Initial experience with sipuleucel-T (sip-T) in the immediate post-approval setting: The University of Washington (UW) experience.

Abstract

e15206 Background: UW has participated in clinical trials of sip-T for over 15 years. After sip-T administration in the 3 phase III trials, patients (pts) did not receive additional therapy until objective progression. However, the course of treatment after administration of sip-T outside the setting of a clinical trial is not defined. In order to better understand our own practices in response to this new clinical scenario, we evaluated our institutional experience with commercial sip-T after FDA approval. Methods: Charts of all pts treated with sip-T at UW with at least 3 mos follow-up were retrospectively reviewed. Pt characteristics and treatments administered during the first 3 mos after sip-T infusion were collected. The institutional review board approved this study. Results: Between June 2010 and Nov 2011, 36 pts with mCRPC were treated with commercial sip-T by 3 different MDs. There were 31 Caucasian, 3 African American, and 2 Asian pts. At diagnosis, Gleason score (# pts) was 3+3 (2), 3+4 (5), 4+3 (7), 4+4 (4), 4+5 (16), 5+5 (2); initial therapy was watchful waiting (1), ADT with brachytherapy [BT] (1), BT with XRT (4), ADT/XRT (6), radical prostatectomy [RP] (9), ADT/RP (1). At the time of sip-T therapy, median age 67.8 yrs (44.2 to 84.5), median PSA 56.0, LDH 179.5, alk phos 77, Hgb 12.7, CTC 2. 3 pts had prior chemotherapy for metastatic disease. 34, 2, and 1 pts received 3, 2, and 1 sip-T infusion(s) respectively.

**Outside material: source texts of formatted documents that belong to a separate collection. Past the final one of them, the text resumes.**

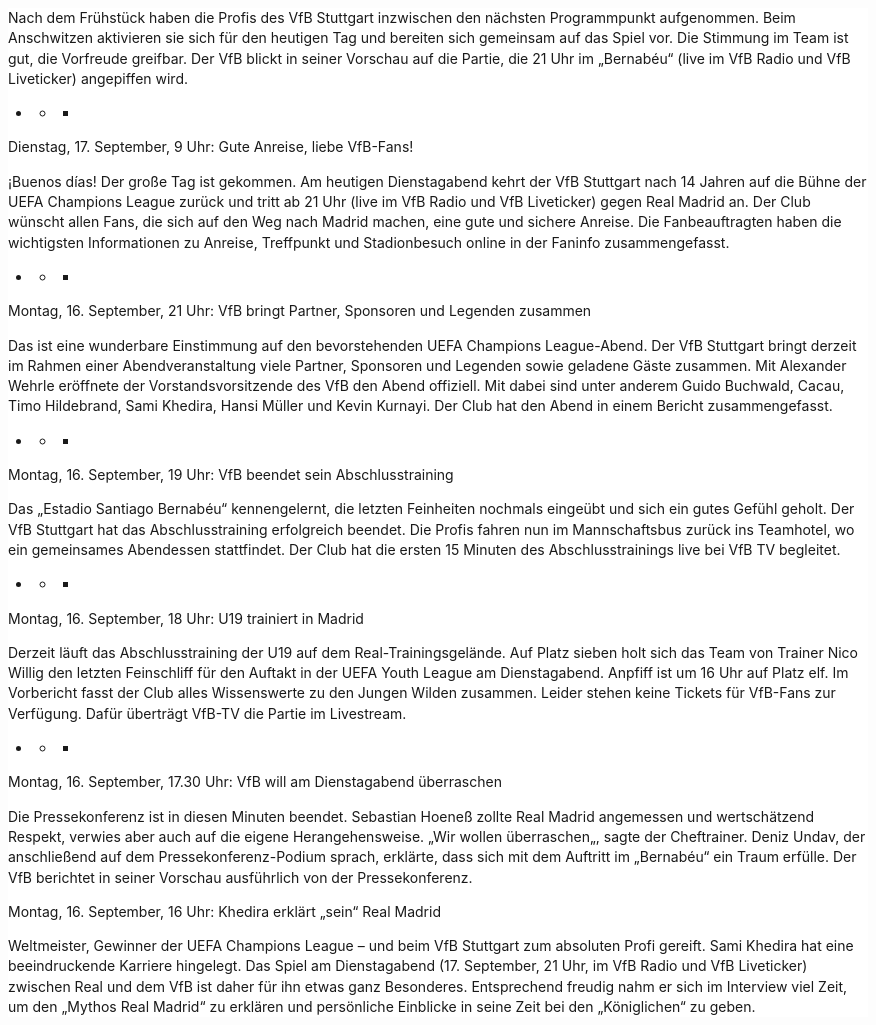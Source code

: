 Nach dem Frühstück haben die Profis des VfB Stuttgart inzwischen den nächsten Programmpunkt aufgenommen. Beim Anschwitzen aktivieren sie sich für den heutigen Tag und bereiten sich gemeinsam auf das Spiel vor. Die Stimmung im Team ist gut, die Vorfreude greifbar. Der VfB blickt in seiner Vorschau auf die Partie, die 21 Uhr im „Bernabéu“ (live im VfB Radio und VfB Liveticker) angepiffen wird.

+ + +

Dienstag, 17. September, 9 Uhr: Gute Anreise, liebe VfB-Fans!

¡Buenos días! Der große Tag ist gekommen. Am heutigen Dienstagabend kehrt der VfB Stuttgart nach 14 Jahren auf die Bühne der UEFA Champions League zurück und tritt ab 21 Uhr (live im VfB Radio und VfB Liveticker) gegen Real Madrid an. Der Club wünscht allen Fans, die sich auf den Weg nach Madrid machen, eine gute und sichere Anreise. Die Fanbeauftragten haben die wichtigsten Informationen zu Anreise, Treffpunkt und Stadionbesuch online in der Faninfo zusammengefasst.

+ + +

Montag, 16. September, 21 Uhr: VfB bringt Partner, Sponsoren und Legenden zusammen

Das ist eine wunderbare Einstimmung auf den bevorstehenden UEFA Champions League-Abend. Der VfB Stuttgart bringt derzeit im Rahmen einer Abendveranstaltung viele Partner, Sponsoren und Legenden sowie geladene Gäste zusammen. Mit Alexander Wehrle eröffnete der Vorstandsvorsitzende des VfB den Abend offiziell. Mit dabei sind unter anderem Guido Buchwald, Cacau, Timo Hildebrand, Sami Khedira, Hansi Müller und Kevin Kurnayi. Der Club hat den Abend in einem Bericht zusammengefasst.

+ + +

Montag, 16. September, 19 Uhr: VfB beendet sein Abschlusstraining

Das „Estadio Santiago Bernabéu“ kennengelernt, die letzten Feinheiten nochmals eingeübt und sich ein gutes Gefühl geholt. Der VfB Stuttgart hat das Abschlusstraining erfolgreich beendet. Die Profis fahren nun im Mannschaftsbus zurück ins Teamhotel, wo ein gemeinsames Abendessen stattfindet. Der Club hat die ersten 15 Minuten des Abschlusstrainings live bei VfB TV begleitet.

+ + +

Montag, 16. September, 18 Uhr: U19 trainiert in Madrid

Derzeit läuft das Abschlusstraining der U19 auf dem Real-Trainingsgelände. Auf Platz sieben holt sich das Team von Trainer Nico Willig den letzten Feinschliff für den Auftakt in der UEFA Youth League am Dienstagabend. Anpfiff ist um 16 Uhr auf Platz elf. Im Vorbericht fasst der Club alles Wissenswerte zu den Jungen Wilden zusammen. Leider stehen keine Tickets für VfB-Fans zur Verfügung. Dafür überträgt VfB-TV die Partie im Livestream.

+ + +

Montag, 16. September, 17.30 Uhr: VfB will am Dienstagabend überraschen

Die Pressekonferenz ist in diesen Minuten beendet. Sebastian Hoeneß zollte Real Madrid angemessen und wertschätzend Respekt, verwies aber auch auf die eigene Herangehensweise. „Wir wollen überraschen„, sagte der Cheftrainer. Deniz Undav, der anschließend auf dem Pressekonferenz-Podium sprach, erklärte, dass sich mit dem Auftritt im „Bernabéu“ ein Traum erfülle. Der VfB berichtet in seiner Vorschau ausführlich von der Pressekonferenz.

Montag, 16. September, 16 Uhr: Khedira erklärt „sein“ Real Madrid

Weltmeister, Gewinner der UEFA Champions League – und beim VfB Stuttgart zum absoluten Profi gereift. Sami Khedira hat eine beeindruckende Karriere hingelegt. Das Spiel am Dienstagabend (17. September, 21 Uhr, im VfB Radio und VfB Liveticker) zwischen Real und dem VfB ist daher für ihn etwas ganz Besonderes. Entsprechend freudig nahm er sich im Interview viel Zeit, um den „Mythos Real Madrid“ zu erklären und persönliche Einblicke in seine Zeit bei den „Königlichen“ zu geben.
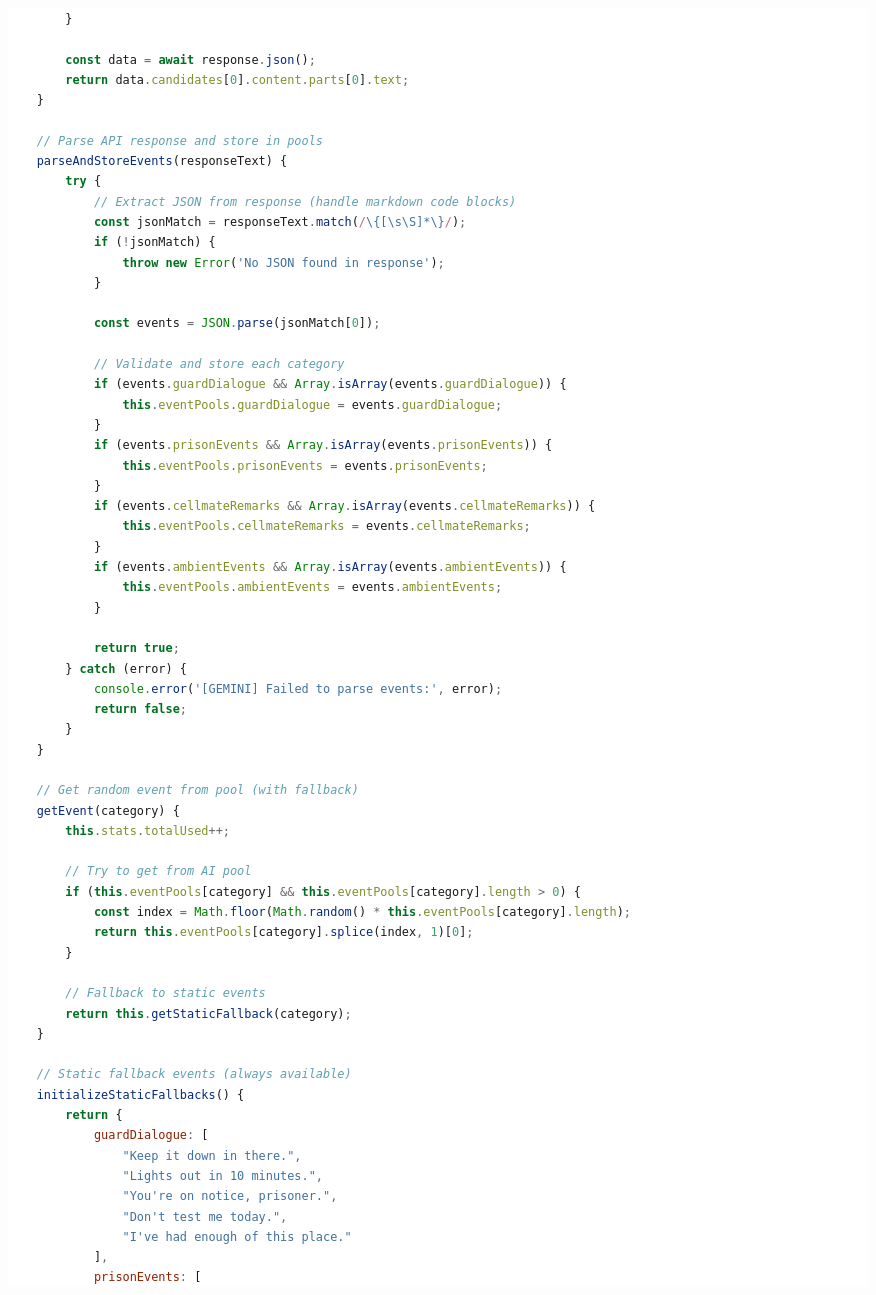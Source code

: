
 ```javascript
        }

        const data = await response.json();
        return data.candidates[0].content.parts[0].text;
    }

    // Parse API response and store in pools
    parseAndStoreEvents(responseText) {
        try {
            // Extract JSON from response (handle markdown code blocks)
            const jsonMatch = responseText.match(/\{[\s\S]*\}/);
            if (!jsonMatch) {
                throw new Error('No JSON found in response');
            }

            const events = JSON.parse(jsonMatch[0]);

            // Validate and store each category
            if (events.guardDialogue && Array.isArray(events.guardDialogue)) {
                this.eventPools.guardDialogue = events.guardDialogue;
            }
            if (events.prisonEvents && Array.isArray(events.prisonEvents)) {
                this.eventPools.prisonEvents = events.prisonEvents;
            }
            if (events.cellmateRemarks && Array.isArray(events.cellmateRemarks)) {
                this.eventPools.cellmateRemarks = events.cellmateRemarks;
            }
            if (events.ambientEvents && Array.isArray(events.ambientEvents)) {
                this.eventPools.ambientEvents = events.ambientEvents;
            }

            return true;
        } catch (error) {
            console.error('[GEMINI] Failed to parse events:', error);
            return false;
        }
    }

    // Get random event from pool (with fallback)
    getEvent(category) {
        this.stats.totalUsed++;

        // Try to get from AI pool
        if (this.eventPools[category] && this.eventPools[category].length > 0) {
            const index = Math.floor(Math.random() * this.eventPools[category].length);
            return this.eventPools[category].splice(index, 1)[0];
        }

        // Fallback to static events
        return this.getStaticFallback(category);
    }

    // Static fallback events (always available)
    initializeStaticFallbacks() {
        return {
            guardDialogue: [
                "Keep it down in there.",
                "Lights out in 10 minutes.",
                "You're on notice, prisoner.",
                "Don't test me today.",
                "I've had enough of this place."
            ],
            prisonEvents: [
```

Within the first 3 mos after the last sip-T dose, 29 pts had no significant symptoms and received no additional therapy other than ADT +/- ongoing zoledronic acid or denosumab (27), ketoconazole (1), or nilutamide (1); 7 developed pain and received docetaxel [D] (1), XRT and D (3), XRT (1), nilutatmide/D (1), or cabozantinib (1). 6 pts died a median of 10 months after sip-T; none had received chemotherapy before sip-T therapy. Conclusions: The majority of UW pts (80%) received no additional therapy in the first 3 mos after sip-T while 20% developed pain and were treated with docetaxel or other systemic therapy. What treatments should be given and at what interval after sip-T remains unclear. It is likely that new agents will impact the treatment paradigm after sip-T.